Students in a Bible course at the University of Glasgow are being given trigger warnings before being shown images of the crucifixion — and permission to skip those lessons altogether if they are worried they’ll feel too uncomfortable.
Predictably, much of the conversation surrounding this has been focused on the cultural implications of the policy, and how it contributes to creating a generation of weak little snowflakes. Of course, that discussion is relevant. After all, giving young adults the idea that they deserve “trigger warnings” and protection from potentially traumatic material is ridiculous in a world where bad things are going to inevitably happen to them anyway.
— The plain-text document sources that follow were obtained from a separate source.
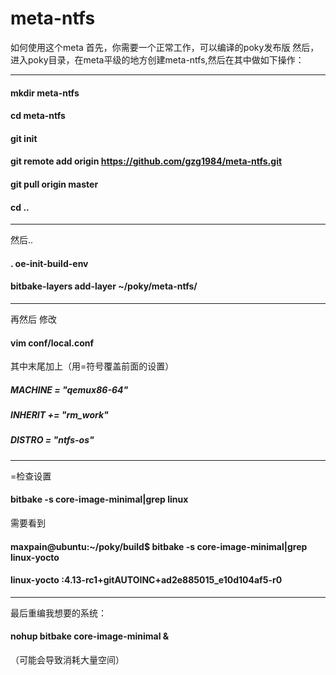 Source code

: # meta-ntfs

如何使用这个meta
首先，你需要一个正常工作，可以编译的poky发布版
然后，进入poky目录，在meta平级的地方创建meta-ntfs,然后在其中做如下操作：

---
#### mkdir meta-ntfs
#### cd meta-ntfs 
#### git init 
#### git remote add origin https://github.com/gzg1984/meta-ntfs.git 
#### git pull origin master
#### cd ..
---
然后..

#### . oe-init-build-env
#### bitbake-layers add-layer ~/poky/meta-ntfs/
---

再然后
修改
#### vim conf/local.conf
其中末尾加上（用=符号覆盖前面的设置） 

##### MACHINE = "qemux86-64"
##### INHERIT += "rm_work"
##### DISTRO = "ntfs-os"

---
=检查设置
#### bitbake -s core-image-minimal|grep linux
需要看到
#### maxpain@ubuntu:~/poky/build$ bitbake -s core-image-minimal|grep linux-yocto
#### linux-yocto                         :4.13-rc1+gitAUTOINC+ad2e885015_e10d104af5-r0                          

---
最后重编我想要的系统：
#### nohup bitbake core-image-minimal &
（可能会导致消耗大量空间）




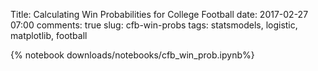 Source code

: Title: Calculating Win Probabilities for College Football
date: 2017-02-27 07:00
comments: true
slug: cfb-win-probs
tags: statsmodels, logistic, matplotlib, football

{% notebook downloads/notebooks/cfb_win_prob.ipynb%}
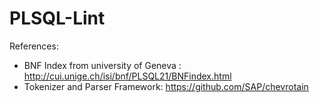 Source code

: # PLSQL-Lint

References:
- BNF Index from university of Geneva : http://cui.unige.ch/isi/bnf/PLSQL21/BNFindex.html
- Tokenizer and Parser Framework: https://github.com/SAP/chevrotain
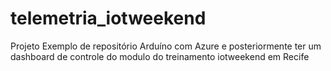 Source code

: # telemetria_iotweekend
Projeto Exemplo de repositório Arduíno com Azure e posteriormente ter um dashboard de controle do modulo do treinamento iotweekend em Recife
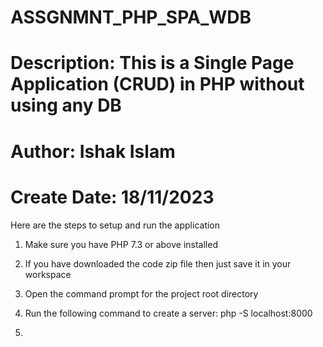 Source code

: # ASSGNMNT_PHP_SPA_WDB
# Description: This is a Single Page Application (CRUD) in PHP without using any DB
# Author: Ishak Islam
# Create Date: 18/11/2023

Here are the steps to setup and run the application

1. Make sure you have PHP 7.3 or above installed
2. If you have downloaded the code zip file then just save it in your workspace
3. Open the command prompt for the project root directory
4. Run the following command to create a server: 
   php -S localhost:8000

5. 
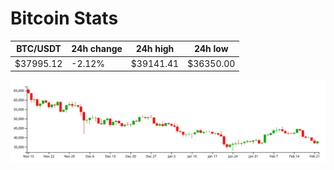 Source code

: # Bitcoin Stats

BTC/USDT|24h change|24h high|24h low|
|---|---|---|---|
|$37995.12|-2.12%|$39141.41|$36350.00|

<img src="./chart.svg">
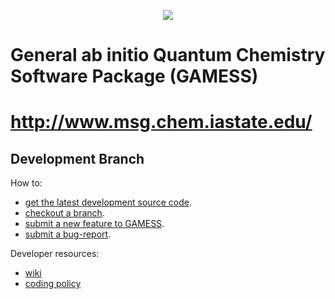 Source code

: <p align="center">
<a href="https://travis-ci.com/gms-bbg/gamess"><img src="https://api.travis-ci.com/gms-bbg/gamess.svg?token=gwpC3DL4i2ndwTKkQMgn&branch=development"></a>
</p>

# General ab initio Quantum Chemistry Software Package (GAMESS)
# http://www.msg.chem.iastate.edu/
## Development Branch

How to:
* [get the latest development source code](https://github.com/gms-bbg/gamess/wiki/Getting-the-Latest-Development-Source-Code).
* [checkout a branch](https://github.com/gms-bbg/gamess/wiki/Checking-out-a-branch).
* [submit a new feature to GAMESS](https://github.com/gms-bbg/gamess/wiki/Submitting-a-New-Feature-to-GAMESS).
* [submit a bug-report](https://github.com/gms-bbg/gamess/wiki/Submitting-a-Bug-Report).

Developer resources:
* [wiki](https://github.com/gms-bbg/gamess/wiki)
* [coding policy](https://github.com/gms-bbg/gamess/blob/development/DEVELOPERS.md)
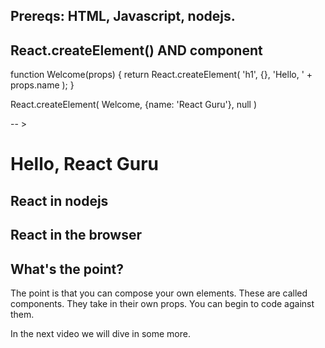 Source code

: ## Prereqs: HTML, Javascript, nodejs.

## React.createElement() AND component

function Welcome(props) {
    return React.createElement(
        'h1',
        {},
        'Hello, ' + props.name
    );
}

React.createElement(
    Welcome,
    {name: 'React Guru'},
    null
)

-- > <h1>Hello, React Guru</h1>

## React in nodejs

## React in the browser

## What's the point?

The point is that you can compose your
own elements. These are called components.
They take in their own props. You can begin
to code against them.

In the next video we will dive in some more. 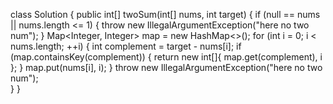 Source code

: class Solution {
    public int[] twoSum(int[] nums, int target) {
        if (null == nums || nums.length  <= 1) {
            throw new IllegalArgumentException("here no two num");
        }
        Map<Integer, Integer> map = new HashMap<>();
        for (int i = 0; i < nums.length; ++i) {
            int complement = target - nums[i];
            if (map.containsKey(complement)) {
                return new int[]{ map.get(complement), i };
            }
            map.put(nums[i], i);
        }
        throw new IllegalArgumentException("here no two num");        
    }
}
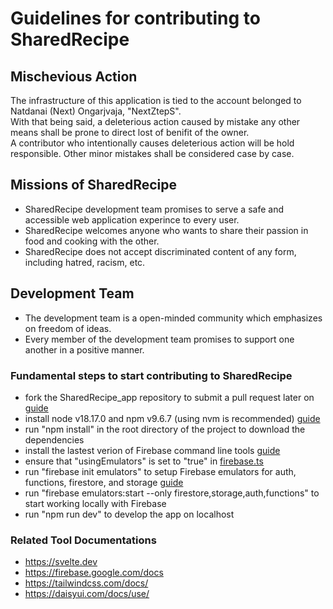 # Guidelines for contributing to SharedRecipe

## Mischevious Action

The infrastructure of this application is tied to the account belonged to Natdanai (Next) Ongarjvaja, "NextZtepS".  
With that being said, a deleterious action caused by mistake any other means shall be prone to direct lost of benifit of the owner.  
A contributor who intentionally causes deleterious action will be hold responsible. Other minor mistakes shall be considered case by case.  

## Missions of SharedRecipe

- SharedRecipe development team promises to serve a safe and accessible web application experince to every user.
- SharedRecipe welcomes anyone who wants to share their passion in food and cooking with the other.
- SharedRecipe does not accept discriminated content of any form, including hatred, racism, etc.

## Development Team

- The development team is a open-minded community which emphasizes on freedom of ideas.
- Every member of the development team promises to support one another in a positive manner.

### Fundamental steps to start contributing to SharedRecipe
- fork the SharedRecipe_app repository to submit a pull request later on [guide](https://docs.github.com/en/get-started/quickstart/fork-a-repo)
- install node v18.17.0 and npm v9.6.7 (using nvm is recommended) [guide](https://www.youtube.com/watch?v=AEuI0PBvgfM)
- run "npm install" in the root directory of the project to download the dependencies
- install the lastest verion of Firebase command line tools [guide](https://firebase.google.com/docs/cli#mac-linux-npm)
- ensure that "usingEmulators" is set to "true" in [firebase.ts](src/lib/firebase.ts)
- run "firebase init emulators" to setup Firebase emulators for auth, functions, firestore, and storage [guide](https://www.youtube.com/watch?v=pkgvFNPdiEs&t=26s)
- run "firebase emulators:start --only firestore,storage,auth,functions" to start working locally with Firebase
- run "npm run dev" to develop the app on localhost

### Related Tool Documentations
- https://svelte.dev
- https://firebase.google.com/docs
- https://tailwindcss.com/docs/
- https://daisyui.com/docs/use/
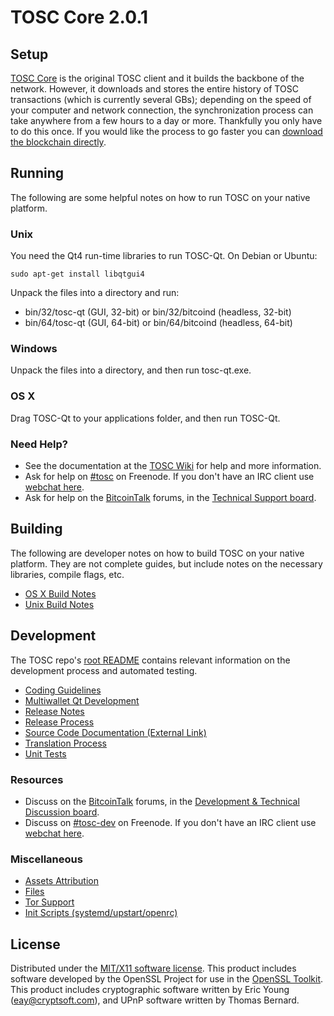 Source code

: TOSC Core 2.0.1
=====================

Setup
---------------------
[TOSC Core](http://www.tosblock.com) is the original TOSC client and it builds the backbone of the network. However, it downloads and stores the entire history of TOSC transactions (which is currently several GBs); depending on the speed of your computer and network connection, the synchronization process can take anywhere from a few hours to a day or more. Thankfully you only have to do this once. If you would like the process to go faster you can [download the blockchain directly](bootstrap.md).

Running
---------------------
The following are some helpful notes on how to run TOSC on your native platform.

### Unix

You need the Qt4 run-time libraries to run TOSC-Qt. On Debian or Ubuntu:

	sudo apt-get install libqtgui4

Unpack the files into a directory and run:

- bin/32/tosc-qt (GUI, 32-bit) or bin/32/bitcoind (headless, 32-bit)
- bin/64/tosc-qt (GUI, 64-bit) or bin/64/bitcoind (headless, 64-bit)



### Windows

Unpack the files into a directory, and then run tosc-qt.exe.

### OS X

Drag TOSC-Qt to your applications folder, and then run TOSC-Qt.

### Need Help?

* See the documentation at the [TOSC Wiki](https://en.tosc.it/wiki/Main_Page)
for help and more information.
* Ask for help on [#tosc](http://webchat.freenode.net?channels=tosc) on Freenode. If you don't have an IRC client use [webchat here](http://webchat.freenode.net?channels=tosc).
* Ask for help on the [BitcoinTalk](https://bitcointalk.org/) forums, in the [Technical Support board](https://bitcointalk.org/index.php?board=4.0).

Building
---------------------
The following are developer notes on how to build TOSC on your native platform. They are not complete guides, but include notes on the necessary libraries, compile flags, etc.

- [OS X Build Notes](build-osx.md)
- [Unix Build Notes](build-unix.md)

Development
---------------------
The TOSC repo's [root README](https://github.com/tosc/tosc/blob/master/README.md) contains relevant information on the development process and automated testing.

- [Coding Guidelines](coding.md)
- [Multiwallet Qt Development](multiwallet-qt.md)
- [Release Notes](release-notes.md)
- [Release Process](release-process.md)
- [Source Code Documentation (External Link)](https://dev.visucore.com/tosc/doxygen/)
- [Translation Process](translation_process.md)
- [Unit Tests](unit-tests.md)

### Resources
* Discuss on the [BitcoinTalk](https://bitcointalk.org/) forums, in the [Development & Technical Discussion board](https://bitcointalk.org/index.php?board=6.0).
* Discuss on [#tosc-dev](http://webchat.freenode.net/?channels=tosc) on Freenode. If you don't have an IRC client use [webchat here](http://webchat.freenode.net/?channels=tosc-dev).

### Miscellaneous
- [Assets Attribution](assets-attribution.md)
- [Files](files.md)
- [Tor Support](tor.md)
- [Init Scripts (systemd/upstart/openrc)](init.md)

License
---------------------
Distributed under the [MIT/X11 software license](http://www.opensource.org/licenses/mit-license.php).
This product includes software developed by the OpenSSL Project for use in the [OpenSSL Toolkit](https://www.openssl.org/). This product includes
cryptographic software written by Eric Young ([eay@cryptsoft.com](mailto:eay@cryptsoft.com)), and UPnP software written by Thomas Bernard.
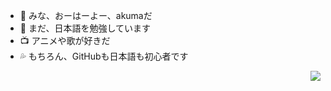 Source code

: - 👋 みな、おーはーよー、akumaだ
- 📖 まだ、日本語を勉強しています
- 📺 アニメや歌が好きだ
- 💦 もちろん、GitHubも日本語も初心者です

<img align="right" style="float:right;" src="https://github-readme-stats.vercel.app/api/top-langs?username=giegieSong&layout=compact"/>
                    
<!--左边的卡片-->
<!---
<a href="https://github.com/anuraghazra/github-readme-stats">
  <img align="right" style="max-width: 90%;" src="https://github-readme-stats.vercel.app/api?username=akuma&show_icons=true&theme=tokyonight" />
</a>
--->
<!---
giegieSong/giegieSong is a ✨ special ✨ repository because its `README.md` (this file) appears on your GitHub profile.
You can click the Preview link to take a look at your changes.
--->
They are going to get dumped, their loved ones are going to die, and neither a partner who is done with them nor a metastasizing cancer is going to give a s*** how triggered they are before wreaking havoc on their lives.
But the problems with this policy go far beyond the abstract cultural implications. It’s also objectively, indisputably wrong on a logical level — because receiving credits for a class signifies that you have learned enough about the subject matter to earn those credits, and no student in an introductory Bible course could meet that qualification without having learned about the crucifixion.
The crucifixion may be a traumatic Biblical event, but it is also arguably the most monumental one. The crucifixion and corresponding resurrection of Jesus Christ are the entire foundation of the Christian religion, and yet somehow we have an institution willing to give students credit for a class about that religion’s holy book without them having to learn anything about the book’s most consequential event?